§ **DESCRIPTION OF THE TASK**
Among the entries below, how many lines have the word "software"? Answer only with the number.

** MATERIAL FOR THIS TASK follows **

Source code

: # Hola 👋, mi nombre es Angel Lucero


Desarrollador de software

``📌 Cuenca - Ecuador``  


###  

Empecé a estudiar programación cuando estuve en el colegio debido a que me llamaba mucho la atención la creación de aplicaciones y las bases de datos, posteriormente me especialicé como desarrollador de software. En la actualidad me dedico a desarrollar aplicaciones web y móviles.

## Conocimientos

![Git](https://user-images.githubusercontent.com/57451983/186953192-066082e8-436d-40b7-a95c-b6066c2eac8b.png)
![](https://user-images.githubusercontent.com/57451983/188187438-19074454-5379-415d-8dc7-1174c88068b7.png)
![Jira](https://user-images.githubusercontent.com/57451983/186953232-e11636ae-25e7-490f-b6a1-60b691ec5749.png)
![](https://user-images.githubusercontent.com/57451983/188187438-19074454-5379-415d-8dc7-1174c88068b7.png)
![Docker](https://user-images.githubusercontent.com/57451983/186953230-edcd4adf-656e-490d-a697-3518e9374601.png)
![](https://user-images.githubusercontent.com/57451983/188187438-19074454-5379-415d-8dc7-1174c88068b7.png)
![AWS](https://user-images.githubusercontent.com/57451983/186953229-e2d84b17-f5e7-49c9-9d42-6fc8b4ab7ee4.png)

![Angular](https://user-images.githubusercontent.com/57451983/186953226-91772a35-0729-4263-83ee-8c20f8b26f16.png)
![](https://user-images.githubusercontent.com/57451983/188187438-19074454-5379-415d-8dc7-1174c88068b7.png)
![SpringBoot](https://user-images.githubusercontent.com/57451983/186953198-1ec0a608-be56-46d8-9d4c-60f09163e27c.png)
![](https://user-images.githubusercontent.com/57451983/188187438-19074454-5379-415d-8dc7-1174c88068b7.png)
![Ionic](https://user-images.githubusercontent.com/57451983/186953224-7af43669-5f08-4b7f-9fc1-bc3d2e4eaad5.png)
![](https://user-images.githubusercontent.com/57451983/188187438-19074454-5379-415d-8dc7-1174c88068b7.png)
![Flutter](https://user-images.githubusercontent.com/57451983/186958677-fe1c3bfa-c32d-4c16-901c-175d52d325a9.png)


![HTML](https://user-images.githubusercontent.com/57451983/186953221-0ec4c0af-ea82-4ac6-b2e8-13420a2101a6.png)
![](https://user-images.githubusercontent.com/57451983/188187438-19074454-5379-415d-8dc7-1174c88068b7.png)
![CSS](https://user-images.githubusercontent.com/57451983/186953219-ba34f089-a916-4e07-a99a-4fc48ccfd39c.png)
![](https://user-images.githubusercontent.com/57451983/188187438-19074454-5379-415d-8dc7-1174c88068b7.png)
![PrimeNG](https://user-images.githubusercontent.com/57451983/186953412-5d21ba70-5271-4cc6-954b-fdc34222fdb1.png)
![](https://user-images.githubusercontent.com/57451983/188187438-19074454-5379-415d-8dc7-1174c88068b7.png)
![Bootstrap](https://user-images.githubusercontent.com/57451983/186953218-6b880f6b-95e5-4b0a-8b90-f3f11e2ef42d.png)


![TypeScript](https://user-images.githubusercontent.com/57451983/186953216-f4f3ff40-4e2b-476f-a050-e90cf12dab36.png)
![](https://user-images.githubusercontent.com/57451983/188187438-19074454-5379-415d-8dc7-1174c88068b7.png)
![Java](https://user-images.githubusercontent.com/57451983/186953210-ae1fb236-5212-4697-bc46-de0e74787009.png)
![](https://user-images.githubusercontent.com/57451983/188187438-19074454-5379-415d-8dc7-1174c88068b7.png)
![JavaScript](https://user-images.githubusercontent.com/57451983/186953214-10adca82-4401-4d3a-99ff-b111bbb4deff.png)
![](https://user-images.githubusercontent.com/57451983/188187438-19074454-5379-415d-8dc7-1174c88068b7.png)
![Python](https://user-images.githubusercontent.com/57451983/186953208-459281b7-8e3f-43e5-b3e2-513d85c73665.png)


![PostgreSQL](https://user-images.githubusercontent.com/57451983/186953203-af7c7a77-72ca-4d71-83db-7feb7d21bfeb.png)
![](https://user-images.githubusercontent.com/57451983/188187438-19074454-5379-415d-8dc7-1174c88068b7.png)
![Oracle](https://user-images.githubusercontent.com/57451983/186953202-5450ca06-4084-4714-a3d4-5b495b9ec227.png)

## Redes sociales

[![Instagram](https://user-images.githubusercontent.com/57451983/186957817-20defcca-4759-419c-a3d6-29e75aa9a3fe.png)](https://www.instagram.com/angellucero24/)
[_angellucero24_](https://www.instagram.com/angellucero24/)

** End of MATERIAL FOR THIS TASK **

§ **ANSWER TO THE EXERCISE**
2